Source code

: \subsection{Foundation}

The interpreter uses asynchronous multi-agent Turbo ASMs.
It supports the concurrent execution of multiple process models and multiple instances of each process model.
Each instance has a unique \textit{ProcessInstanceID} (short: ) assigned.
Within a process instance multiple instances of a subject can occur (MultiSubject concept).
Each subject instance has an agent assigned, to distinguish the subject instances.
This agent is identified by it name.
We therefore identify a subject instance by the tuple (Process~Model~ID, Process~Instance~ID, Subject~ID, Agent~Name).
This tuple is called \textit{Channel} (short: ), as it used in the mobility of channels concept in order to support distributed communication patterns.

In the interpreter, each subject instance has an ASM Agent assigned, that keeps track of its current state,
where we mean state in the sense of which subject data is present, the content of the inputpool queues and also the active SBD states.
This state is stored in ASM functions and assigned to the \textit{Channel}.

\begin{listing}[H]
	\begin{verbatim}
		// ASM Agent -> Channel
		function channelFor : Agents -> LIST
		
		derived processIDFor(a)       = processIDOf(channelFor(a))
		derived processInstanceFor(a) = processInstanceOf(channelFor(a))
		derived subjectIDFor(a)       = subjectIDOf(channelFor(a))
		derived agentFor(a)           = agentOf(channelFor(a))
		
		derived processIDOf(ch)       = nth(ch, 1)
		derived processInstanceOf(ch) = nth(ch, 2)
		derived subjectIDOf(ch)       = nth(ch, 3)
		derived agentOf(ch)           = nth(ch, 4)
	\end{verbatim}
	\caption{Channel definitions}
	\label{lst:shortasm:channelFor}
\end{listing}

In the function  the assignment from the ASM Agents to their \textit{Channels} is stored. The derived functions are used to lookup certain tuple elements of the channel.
•••••
How to complete this task:
The output should be the entire listing, exactly as it is.

Response below:
Source code

: \subsection{Foundation}

The interpreter uses asynchronous multi-agent Turbo ASMs.
It supports the concurrent execution of multiple process models and multiple instances of each process model.
Each instance has a unique \textit{ProcessInstanceID} (short: ) assigned.
Within a process instance multiple instances of a subject can occur (MultiSubject concept).
Each subject instance has an agent assigned, to distinguish the subject instances.
This agent is identified by it name.
We therefore identify a subject instance by the tuple (Process~Model~ID, Process~Instance~ID, Subject~ID, Agent~Name).
This tuple is called \textit{Channel} (short: ), as it used in the mobility of channels concept in order to support distributed communication patterns.

In the interpreter, each subject instance has an ASM Agent assigned, that keeps track of its current state,
where we mean state in the sense of which subject data is present, the content of the inputpool queues and also the active SBD states.
This state is stored in ASM functions and assigned to the \textit{Channel}.

\begin{listing}[H]
	\begin{verbatim}
		// ASM Agent -> Channel
		function channelFor : Agents -> LIST
		
		derived processIDFor(a)       = processIDOf(channelFor(a))
		derived processInstanceFor(a) = processInstanceOf(channelFor(a))
		derived subjectIDFor(a)       = subjectIDOf(channelFor(a))
		derived agentFor(a)           = agentOf(channelFor(a))
		
		derived processIDOf(ch)       = nth(ch, 1)
		derived processInstanceOf(ch) = nth(ch, 2)
		derived subjectIDOf(ch)       = nth(ch, 3)
		derived agentOf(ch)           = nth(ch, 4)
	\end{verbatim}
	\caption{Channel definitions}
	\label{lst:shortasm:channelFor}
\end{listing}

In the function  the assignment from the ASM Agents to their \textit{Channels} is stored. The derived functions are used to lookup certain tuple elements of the channel.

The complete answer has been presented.